- **Instructions for the task**: Every line of the entries below from the one containing "more rides and drivers." to the one containing "1. Late February, the", both ends included, must be written out exactly. No other line belongs in the answer.
START Extracted information
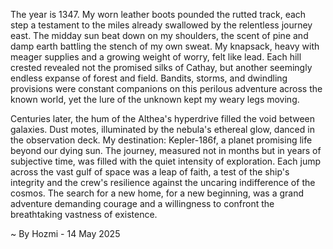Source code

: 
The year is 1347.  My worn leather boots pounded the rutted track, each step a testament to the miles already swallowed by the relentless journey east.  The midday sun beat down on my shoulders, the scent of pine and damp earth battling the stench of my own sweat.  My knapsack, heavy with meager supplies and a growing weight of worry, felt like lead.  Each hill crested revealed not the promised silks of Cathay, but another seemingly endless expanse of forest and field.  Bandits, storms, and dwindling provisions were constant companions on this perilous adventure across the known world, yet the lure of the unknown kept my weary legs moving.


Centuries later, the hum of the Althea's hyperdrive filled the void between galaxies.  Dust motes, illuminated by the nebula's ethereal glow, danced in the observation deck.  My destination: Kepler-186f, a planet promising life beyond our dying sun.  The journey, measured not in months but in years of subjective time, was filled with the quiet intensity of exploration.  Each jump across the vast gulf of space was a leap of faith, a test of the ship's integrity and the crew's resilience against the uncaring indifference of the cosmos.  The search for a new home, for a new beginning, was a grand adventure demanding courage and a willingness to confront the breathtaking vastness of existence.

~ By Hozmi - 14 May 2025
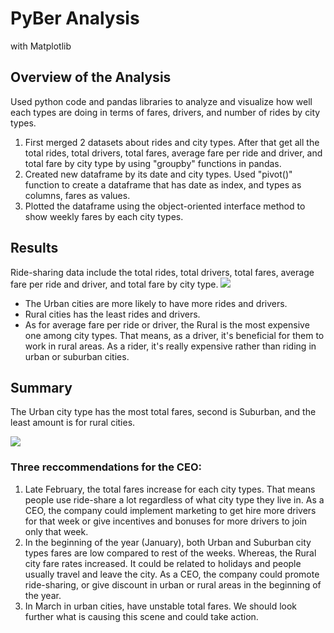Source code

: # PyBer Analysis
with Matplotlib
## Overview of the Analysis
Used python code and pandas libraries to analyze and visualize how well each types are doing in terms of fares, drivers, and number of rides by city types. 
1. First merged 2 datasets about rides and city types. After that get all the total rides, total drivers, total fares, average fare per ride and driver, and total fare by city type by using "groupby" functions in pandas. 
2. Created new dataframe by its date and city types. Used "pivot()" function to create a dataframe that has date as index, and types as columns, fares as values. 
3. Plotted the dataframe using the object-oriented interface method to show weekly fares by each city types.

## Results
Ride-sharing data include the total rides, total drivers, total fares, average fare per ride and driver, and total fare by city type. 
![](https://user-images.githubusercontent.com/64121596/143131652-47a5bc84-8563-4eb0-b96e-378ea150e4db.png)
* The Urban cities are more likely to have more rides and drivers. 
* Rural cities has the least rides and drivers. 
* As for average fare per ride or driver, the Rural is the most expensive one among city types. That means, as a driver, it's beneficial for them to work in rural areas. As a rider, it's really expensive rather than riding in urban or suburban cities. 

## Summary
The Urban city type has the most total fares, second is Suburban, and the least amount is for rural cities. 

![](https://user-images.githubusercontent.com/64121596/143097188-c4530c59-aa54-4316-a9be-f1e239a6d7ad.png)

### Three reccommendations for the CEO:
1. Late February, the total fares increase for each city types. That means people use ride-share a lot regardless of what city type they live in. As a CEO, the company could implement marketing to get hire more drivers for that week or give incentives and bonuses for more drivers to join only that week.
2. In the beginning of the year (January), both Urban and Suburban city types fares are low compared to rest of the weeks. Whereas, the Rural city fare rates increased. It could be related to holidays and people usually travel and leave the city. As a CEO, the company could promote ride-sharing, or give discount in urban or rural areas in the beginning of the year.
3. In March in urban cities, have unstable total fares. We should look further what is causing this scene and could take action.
END Extracted information
START Extracted information
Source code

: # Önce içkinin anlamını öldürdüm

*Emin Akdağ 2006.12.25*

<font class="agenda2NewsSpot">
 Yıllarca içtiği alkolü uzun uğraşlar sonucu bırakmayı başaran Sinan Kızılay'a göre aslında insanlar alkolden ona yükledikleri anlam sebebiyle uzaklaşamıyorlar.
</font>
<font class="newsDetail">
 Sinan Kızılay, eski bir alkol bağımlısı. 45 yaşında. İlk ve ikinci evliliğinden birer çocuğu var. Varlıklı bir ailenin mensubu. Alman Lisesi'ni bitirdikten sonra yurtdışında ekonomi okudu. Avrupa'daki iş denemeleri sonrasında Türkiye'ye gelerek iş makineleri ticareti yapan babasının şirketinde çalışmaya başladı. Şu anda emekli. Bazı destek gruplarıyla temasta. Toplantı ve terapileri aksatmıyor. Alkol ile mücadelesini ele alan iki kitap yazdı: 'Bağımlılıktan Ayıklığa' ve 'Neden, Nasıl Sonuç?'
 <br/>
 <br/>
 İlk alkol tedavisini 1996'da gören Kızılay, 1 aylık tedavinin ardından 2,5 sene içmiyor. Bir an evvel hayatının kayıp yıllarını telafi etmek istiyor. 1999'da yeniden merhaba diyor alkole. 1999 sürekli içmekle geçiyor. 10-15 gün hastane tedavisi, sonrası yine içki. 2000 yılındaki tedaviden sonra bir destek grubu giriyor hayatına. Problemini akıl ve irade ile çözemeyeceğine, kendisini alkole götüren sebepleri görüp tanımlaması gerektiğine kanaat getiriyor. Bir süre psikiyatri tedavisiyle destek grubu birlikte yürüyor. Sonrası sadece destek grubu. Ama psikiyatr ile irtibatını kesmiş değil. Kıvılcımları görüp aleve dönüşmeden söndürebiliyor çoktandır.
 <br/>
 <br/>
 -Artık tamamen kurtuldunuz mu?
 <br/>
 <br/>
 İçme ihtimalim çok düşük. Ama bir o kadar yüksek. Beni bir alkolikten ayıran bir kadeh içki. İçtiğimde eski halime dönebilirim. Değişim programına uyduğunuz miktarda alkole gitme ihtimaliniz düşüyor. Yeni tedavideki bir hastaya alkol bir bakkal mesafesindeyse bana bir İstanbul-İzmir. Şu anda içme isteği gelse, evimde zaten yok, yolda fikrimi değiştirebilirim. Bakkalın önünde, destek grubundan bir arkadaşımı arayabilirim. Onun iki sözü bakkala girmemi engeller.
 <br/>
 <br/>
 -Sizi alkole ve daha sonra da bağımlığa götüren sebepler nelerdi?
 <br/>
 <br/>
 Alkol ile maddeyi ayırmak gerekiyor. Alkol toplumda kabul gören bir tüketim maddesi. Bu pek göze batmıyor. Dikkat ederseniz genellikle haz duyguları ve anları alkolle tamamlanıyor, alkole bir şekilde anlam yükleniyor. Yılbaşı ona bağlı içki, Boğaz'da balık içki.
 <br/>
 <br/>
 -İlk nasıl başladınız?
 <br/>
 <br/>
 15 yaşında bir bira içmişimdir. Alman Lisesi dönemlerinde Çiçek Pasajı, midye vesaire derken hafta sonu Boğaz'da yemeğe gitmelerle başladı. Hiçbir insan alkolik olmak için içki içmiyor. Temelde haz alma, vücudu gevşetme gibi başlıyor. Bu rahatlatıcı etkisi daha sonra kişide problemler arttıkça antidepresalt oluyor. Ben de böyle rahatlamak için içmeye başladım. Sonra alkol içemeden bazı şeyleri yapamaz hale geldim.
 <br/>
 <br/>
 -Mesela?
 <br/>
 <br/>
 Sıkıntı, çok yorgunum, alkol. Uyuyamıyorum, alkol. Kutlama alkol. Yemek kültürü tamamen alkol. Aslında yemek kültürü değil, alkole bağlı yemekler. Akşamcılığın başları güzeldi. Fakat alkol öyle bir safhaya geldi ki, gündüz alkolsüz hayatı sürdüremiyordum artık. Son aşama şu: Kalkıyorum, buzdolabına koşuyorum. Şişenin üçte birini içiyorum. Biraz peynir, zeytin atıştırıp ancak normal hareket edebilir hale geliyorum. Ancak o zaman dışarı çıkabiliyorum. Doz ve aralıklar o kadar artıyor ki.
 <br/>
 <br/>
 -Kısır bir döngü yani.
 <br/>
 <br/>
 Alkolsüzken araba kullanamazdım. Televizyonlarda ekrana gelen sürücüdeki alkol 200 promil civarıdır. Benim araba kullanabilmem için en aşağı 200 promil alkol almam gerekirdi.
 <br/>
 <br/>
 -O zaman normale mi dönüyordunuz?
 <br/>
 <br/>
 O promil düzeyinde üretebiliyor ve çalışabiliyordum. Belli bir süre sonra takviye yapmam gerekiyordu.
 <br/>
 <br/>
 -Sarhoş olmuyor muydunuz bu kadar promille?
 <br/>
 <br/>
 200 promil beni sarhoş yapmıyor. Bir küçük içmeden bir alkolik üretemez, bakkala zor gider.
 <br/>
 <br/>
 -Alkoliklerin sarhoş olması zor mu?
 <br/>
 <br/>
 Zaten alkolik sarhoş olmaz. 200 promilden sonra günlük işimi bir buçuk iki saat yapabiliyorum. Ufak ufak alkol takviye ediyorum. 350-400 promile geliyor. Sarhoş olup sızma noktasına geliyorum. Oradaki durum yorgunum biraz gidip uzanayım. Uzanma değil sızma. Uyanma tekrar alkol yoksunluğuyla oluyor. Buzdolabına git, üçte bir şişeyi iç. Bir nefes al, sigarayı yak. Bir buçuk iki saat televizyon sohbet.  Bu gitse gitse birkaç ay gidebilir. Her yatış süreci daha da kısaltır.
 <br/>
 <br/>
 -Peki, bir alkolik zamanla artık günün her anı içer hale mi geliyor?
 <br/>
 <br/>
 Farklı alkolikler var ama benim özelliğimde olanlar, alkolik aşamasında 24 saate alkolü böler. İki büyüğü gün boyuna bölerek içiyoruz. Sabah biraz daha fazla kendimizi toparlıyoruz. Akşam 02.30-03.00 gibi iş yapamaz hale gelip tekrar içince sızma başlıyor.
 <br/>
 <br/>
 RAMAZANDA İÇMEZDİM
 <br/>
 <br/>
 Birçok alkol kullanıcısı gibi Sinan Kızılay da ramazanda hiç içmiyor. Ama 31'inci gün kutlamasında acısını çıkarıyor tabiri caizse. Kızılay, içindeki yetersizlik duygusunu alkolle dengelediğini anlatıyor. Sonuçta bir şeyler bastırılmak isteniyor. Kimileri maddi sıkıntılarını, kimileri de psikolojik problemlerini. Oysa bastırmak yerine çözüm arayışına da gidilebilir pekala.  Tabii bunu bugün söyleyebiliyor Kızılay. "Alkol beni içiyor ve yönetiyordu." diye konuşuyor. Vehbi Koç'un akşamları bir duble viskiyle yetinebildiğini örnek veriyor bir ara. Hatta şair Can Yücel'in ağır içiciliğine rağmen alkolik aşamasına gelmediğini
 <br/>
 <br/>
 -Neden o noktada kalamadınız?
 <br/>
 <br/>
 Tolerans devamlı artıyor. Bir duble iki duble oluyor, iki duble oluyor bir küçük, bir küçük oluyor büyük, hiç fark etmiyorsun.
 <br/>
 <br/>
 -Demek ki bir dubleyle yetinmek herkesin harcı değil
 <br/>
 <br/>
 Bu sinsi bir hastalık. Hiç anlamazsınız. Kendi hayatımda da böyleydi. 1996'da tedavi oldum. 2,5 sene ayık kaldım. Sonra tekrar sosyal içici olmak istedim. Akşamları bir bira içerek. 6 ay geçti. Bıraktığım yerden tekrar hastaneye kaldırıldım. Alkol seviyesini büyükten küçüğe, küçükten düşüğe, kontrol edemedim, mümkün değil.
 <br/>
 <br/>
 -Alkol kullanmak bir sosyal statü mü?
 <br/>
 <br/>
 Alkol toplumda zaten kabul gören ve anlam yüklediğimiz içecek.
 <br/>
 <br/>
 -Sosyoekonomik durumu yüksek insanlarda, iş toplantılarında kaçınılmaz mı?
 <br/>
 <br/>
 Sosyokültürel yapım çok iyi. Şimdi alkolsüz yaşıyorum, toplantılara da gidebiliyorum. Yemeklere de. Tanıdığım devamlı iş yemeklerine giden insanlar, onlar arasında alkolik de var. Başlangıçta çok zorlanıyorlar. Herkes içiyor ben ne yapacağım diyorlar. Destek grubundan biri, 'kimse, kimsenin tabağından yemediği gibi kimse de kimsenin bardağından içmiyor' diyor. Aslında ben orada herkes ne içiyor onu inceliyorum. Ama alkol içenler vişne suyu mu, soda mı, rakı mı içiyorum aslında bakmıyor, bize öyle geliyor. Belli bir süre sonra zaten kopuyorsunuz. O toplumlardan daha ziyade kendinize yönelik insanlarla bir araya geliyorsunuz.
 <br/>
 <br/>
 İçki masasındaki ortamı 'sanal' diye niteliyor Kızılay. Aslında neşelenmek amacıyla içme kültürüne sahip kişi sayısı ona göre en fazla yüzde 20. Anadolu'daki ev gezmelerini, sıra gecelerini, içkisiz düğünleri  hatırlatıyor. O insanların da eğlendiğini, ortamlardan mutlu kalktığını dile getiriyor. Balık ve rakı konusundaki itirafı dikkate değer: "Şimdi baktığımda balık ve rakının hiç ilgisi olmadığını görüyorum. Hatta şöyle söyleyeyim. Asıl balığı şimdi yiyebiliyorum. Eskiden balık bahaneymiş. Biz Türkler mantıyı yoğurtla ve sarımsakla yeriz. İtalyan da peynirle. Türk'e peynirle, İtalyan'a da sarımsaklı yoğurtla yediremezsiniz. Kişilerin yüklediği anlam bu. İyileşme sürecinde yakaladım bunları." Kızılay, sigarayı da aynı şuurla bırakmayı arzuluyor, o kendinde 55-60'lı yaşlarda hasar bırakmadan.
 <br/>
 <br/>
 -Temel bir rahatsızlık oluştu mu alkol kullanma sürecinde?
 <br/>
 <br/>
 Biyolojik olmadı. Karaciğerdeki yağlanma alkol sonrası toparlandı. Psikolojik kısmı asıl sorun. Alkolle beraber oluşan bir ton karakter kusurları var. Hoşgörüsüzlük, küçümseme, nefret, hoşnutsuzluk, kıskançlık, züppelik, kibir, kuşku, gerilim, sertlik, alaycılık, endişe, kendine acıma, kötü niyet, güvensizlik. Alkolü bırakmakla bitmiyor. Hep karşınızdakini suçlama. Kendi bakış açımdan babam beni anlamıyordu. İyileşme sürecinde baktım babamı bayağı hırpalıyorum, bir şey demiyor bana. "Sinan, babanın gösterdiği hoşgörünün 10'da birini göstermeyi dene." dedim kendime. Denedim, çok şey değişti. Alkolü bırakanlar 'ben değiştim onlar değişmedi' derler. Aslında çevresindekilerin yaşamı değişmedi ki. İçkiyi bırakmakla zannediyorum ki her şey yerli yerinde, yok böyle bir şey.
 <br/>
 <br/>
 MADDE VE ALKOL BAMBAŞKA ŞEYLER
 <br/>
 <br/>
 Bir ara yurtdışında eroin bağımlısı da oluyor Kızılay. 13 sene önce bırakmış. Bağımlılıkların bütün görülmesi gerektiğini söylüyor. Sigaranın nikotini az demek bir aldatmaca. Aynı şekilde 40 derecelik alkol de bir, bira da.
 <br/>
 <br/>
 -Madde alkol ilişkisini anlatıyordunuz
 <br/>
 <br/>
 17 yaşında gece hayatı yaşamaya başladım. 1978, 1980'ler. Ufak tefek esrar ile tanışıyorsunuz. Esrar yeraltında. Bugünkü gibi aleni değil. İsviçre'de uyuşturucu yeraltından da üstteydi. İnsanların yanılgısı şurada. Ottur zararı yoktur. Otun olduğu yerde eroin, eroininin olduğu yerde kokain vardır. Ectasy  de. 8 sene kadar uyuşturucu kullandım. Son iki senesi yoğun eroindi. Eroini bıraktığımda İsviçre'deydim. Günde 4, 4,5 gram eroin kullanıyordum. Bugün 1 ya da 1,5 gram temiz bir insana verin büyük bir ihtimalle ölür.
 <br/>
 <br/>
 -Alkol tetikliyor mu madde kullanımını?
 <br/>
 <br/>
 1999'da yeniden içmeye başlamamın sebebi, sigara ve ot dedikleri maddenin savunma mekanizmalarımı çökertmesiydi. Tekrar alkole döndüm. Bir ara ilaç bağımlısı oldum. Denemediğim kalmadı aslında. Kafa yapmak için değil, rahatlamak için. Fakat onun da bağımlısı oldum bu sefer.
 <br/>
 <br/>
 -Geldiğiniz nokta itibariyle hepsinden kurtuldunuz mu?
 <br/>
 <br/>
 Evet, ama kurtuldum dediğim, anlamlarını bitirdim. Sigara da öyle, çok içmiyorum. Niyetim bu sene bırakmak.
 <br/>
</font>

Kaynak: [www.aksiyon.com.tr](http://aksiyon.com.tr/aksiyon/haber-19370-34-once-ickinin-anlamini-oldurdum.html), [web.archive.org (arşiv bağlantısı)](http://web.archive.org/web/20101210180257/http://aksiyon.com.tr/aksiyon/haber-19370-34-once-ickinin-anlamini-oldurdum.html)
END Extracted information
- **Problem solution**:
* The Urban cities are more likely to have more rides and drivers. 
* Rural cities has the least rides and drivers. 
* As for average fare per ride or driver, the Rural is the most expensive one among city types. That means, as a driver, it's beneficial for them to work in rural areas. As a rider, it's really expensive rather than riding in urban or suburban cities. 

## Summary
The Urban city type has the most total fares, second is Suburban, and the least amount is for rural cities. 

![](https://user-images.githubusercontent.com/64121596/143097188-c4530c59-aa54-4316-a9be-f1e239a6d7ad.png)

### Three reccommendations for the CEO:
1. Late February, the total fares increase for each city types. That means people use ride-share a lot regardless of what city type they live in. As a CEO, the company could implement marketing to get hire more drivers for that week or give incentives and bonuses for more drivers to join only that week.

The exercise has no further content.